I said, Where the hell are you? What happened? He told me what happened, that he showed up for practice. He had another positive test. They told him that he was gone. So he said he left. He shut his phone off. He was very upset. And taking the time by himself to process, he knew he fucked up.
So he spent that afternoon on his own? It was what he told you.
Yeah, that he was just driving around or that he went to go think or it was something along the line.
Was that something he did normally, just go off by himself when things weren't going well, or was that abnormal for him on that day to do something like that?

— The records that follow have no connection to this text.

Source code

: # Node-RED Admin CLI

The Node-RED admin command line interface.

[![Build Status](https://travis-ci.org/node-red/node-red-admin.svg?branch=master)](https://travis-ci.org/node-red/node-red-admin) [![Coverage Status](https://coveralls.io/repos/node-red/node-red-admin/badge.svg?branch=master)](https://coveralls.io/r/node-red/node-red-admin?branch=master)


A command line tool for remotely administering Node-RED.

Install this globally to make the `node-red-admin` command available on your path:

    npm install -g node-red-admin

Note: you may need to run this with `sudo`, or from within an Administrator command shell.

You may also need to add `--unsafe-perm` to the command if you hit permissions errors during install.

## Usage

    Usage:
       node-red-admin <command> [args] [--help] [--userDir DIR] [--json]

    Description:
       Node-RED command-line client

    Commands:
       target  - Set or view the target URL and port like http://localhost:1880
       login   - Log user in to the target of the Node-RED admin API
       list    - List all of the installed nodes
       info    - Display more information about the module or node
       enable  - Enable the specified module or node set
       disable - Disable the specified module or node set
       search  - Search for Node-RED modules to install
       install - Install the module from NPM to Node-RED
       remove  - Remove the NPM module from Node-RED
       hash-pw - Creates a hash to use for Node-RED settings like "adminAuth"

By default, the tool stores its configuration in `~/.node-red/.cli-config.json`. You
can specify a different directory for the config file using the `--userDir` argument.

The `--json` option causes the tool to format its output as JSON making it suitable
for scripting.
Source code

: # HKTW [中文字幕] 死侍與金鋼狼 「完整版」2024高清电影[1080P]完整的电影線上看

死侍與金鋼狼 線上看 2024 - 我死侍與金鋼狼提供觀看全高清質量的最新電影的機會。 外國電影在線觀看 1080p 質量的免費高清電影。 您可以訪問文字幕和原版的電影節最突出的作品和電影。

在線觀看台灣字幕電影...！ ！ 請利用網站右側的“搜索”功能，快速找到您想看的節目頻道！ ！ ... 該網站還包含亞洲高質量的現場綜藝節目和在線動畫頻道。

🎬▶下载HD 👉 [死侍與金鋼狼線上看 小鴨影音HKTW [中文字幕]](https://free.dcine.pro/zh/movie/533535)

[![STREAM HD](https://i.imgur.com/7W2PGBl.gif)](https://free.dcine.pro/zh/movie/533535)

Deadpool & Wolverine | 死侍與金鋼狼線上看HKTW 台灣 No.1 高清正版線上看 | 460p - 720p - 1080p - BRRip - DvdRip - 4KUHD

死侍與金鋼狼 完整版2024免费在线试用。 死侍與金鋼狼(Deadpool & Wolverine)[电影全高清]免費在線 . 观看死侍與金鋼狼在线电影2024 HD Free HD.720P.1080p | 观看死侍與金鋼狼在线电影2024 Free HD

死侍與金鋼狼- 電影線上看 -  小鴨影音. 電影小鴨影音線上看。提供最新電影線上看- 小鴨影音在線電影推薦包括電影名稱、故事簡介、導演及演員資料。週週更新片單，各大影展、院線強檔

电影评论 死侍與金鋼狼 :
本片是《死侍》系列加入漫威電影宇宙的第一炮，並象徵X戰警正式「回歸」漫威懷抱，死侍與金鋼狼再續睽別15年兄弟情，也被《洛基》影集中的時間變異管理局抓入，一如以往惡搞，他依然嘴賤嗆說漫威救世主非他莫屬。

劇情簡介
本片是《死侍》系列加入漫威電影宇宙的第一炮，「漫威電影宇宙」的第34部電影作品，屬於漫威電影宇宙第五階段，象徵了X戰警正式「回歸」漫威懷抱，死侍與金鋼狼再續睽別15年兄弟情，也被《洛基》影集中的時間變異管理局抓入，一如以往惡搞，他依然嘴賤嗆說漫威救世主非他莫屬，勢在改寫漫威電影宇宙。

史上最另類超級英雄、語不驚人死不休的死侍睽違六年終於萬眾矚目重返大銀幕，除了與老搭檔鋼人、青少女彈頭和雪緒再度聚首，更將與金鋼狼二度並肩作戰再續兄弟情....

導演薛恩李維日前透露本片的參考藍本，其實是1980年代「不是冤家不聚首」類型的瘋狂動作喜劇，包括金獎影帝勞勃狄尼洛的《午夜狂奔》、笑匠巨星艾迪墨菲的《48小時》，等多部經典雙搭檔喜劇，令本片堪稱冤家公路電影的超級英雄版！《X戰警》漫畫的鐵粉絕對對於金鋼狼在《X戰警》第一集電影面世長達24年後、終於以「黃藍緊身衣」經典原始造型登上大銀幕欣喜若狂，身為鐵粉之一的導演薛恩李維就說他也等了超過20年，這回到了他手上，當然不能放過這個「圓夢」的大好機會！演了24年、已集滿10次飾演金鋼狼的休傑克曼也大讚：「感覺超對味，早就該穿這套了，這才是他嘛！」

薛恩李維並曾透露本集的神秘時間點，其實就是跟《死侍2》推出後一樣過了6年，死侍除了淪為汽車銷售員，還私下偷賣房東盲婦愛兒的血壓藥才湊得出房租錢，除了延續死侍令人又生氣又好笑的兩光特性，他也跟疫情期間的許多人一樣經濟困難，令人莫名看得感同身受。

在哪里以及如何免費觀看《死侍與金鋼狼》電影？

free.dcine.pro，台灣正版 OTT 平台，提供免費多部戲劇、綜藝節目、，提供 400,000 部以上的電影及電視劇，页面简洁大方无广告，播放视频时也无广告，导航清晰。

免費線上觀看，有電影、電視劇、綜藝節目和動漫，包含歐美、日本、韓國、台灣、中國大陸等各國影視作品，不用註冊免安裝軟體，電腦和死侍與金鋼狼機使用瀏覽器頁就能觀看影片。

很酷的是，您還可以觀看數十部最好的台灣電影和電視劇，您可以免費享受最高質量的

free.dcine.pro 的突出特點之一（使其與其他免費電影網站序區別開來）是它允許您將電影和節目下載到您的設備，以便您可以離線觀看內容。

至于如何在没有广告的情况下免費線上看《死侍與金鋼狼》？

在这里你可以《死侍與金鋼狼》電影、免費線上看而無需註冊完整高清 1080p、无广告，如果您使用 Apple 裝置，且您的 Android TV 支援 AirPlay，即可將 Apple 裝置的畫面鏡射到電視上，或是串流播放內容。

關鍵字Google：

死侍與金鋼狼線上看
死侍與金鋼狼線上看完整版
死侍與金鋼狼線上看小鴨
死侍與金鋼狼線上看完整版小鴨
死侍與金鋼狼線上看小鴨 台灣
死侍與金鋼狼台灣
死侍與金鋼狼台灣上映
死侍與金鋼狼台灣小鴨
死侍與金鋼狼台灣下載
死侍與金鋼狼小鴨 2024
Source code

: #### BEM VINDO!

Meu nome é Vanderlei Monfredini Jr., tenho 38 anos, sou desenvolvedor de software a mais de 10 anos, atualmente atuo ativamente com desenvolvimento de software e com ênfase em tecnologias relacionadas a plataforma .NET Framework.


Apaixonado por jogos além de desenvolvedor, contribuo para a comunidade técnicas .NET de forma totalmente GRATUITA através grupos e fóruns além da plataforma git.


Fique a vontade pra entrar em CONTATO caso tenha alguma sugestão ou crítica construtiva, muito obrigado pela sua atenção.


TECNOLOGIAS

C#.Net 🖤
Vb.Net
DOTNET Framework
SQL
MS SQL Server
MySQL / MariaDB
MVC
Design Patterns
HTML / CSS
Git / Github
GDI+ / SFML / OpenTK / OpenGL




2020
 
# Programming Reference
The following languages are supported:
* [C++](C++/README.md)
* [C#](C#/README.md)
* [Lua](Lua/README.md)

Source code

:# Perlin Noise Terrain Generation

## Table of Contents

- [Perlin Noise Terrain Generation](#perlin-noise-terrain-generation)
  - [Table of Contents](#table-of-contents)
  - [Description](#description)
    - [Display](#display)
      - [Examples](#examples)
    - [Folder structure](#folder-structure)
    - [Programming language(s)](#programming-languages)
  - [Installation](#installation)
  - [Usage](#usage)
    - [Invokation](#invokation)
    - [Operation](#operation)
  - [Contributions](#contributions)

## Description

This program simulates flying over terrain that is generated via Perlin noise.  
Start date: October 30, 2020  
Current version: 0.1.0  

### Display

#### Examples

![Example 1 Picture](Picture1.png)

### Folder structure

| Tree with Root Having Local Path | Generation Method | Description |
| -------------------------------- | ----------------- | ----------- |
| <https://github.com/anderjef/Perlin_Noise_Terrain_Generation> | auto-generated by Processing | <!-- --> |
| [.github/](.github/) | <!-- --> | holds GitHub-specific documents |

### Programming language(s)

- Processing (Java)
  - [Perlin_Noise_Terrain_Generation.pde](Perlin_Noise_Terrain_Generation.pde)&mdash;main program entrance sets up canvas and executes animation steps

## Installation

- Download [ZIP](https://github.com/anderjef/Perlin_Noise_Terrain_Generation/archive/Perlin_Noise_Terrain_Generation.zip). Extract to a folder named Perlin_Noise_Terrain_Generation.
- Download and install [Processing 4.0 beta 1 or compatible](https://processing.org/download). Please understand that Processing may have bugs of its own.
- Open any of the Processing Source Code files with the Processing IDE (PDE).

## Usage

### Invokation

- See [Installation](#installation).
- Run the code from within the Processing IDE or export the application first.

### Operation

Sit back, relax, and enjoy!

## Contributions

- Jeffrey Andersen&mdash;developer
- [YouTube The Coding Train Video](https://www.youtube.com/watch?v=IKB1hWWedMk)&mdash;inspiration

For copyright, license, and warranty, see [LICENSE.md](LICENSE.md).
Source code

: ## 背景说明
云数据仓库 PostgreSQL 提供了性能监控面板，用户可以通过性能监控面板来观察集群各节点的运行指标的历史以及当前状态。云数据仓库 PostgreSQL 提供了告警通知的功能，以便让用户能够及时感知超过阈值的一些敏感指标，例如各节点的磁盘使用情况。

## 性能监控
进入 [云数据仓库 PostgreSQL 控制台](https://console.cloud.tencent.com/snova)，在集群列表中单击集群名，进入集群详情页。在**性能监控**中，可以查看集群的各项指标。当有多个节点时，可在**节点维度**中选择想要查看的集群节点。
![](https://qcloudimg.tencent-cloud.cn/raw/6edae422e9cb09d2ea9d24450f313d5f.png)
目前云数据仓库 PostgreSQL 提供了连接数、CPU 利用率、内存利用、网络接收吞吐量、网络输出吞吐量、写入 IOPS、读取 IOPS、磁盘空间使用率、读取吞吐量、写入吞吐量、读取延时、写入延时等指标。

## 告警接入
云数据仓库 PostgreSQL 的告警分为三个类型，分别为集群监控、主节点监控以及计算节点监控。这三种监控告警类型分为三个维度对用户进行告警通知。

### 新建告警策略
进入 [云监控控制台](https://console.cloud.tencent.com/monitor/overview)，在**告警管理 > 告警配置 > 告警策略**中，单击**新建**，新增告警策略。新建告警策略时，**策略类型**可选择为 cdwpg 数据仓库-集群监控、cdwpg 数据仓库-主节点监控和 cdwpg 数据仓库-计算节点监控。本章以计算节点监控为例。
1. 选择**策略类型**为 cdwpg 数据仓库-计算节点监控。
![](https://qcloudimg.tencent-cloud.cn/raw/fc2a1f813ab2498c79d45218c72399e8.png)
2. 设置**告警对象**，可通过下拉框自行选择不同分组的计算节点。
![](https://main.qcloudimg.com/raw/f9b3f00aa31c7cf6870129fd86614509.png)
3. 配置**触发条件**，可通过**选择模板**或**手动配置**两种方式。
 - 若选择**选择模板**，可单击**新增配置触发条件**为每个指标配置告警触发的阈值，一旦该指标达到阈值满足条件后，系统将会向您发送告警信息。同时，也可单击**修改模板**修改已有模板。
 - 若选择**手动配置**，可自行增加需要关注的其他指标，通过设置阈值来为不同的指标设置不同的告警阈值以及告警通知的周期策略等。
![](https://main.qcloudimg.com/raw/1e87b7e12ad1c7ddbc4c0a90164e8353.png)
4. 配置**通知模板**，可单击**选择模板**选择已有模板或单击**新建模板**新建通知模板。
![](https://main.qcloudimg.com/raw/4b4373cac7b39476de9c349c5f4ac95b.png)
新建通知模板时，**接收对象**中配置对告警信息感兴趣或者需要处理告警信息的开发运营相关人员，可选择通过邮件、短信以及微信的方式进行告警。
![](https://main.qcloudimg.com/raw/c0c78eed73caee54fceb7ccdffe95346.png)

No, he loved going for drives alone. He would just go. He would go anywhere. He would go up 95 just for a drive. He would go down Ocean Drive. He would just Go. Always. He liked to smoke a cigarette a thing and just drive, put his stupid music on, really loud. So it's not surprising to me. It wasn't out of character.
So we've spoken to someone who says, Rashaun called another student athlete that night and was looking for money to get out of town. Does Did that ring a bell? Does that sound- No. It doesn't?
No. It doesn't seem accurate at all, because what I do believe in, maybe I'm a fool or something like that, if he needed money or somebody to help him get out of town, it would have been me.
Did you tell him that evening what had happened to Brian?
I didn't have to. He already knew.
Do you know how he found out?
Yeah, everyone was calling him.
What was his reaction to finding out that Brian had been shot?
He was shocked. He knew it was fucked up. He couldn't believe it.
What was their relationship like, Brian and Rashaun?
There wasn't a big relationship between the two. It's not like they had an outstanding feud. They did get into it in the locker room one time. But that's all that it was.
Did Rashaun at one point date Jada?
I don't know. Date? No. Could they have been talking, texting, something along those lines? Sure. There wasn't a girl in Miami that he didn't talk to at one point.
Rashaun?
Yeah.
Do you think that could have been the friction between them that Rashaun at one point was hooking up with Jada?
Not going to around with Jada? Sure. I wouldn't doubt it. I wouldn't be surprised. It wouldn't shock me.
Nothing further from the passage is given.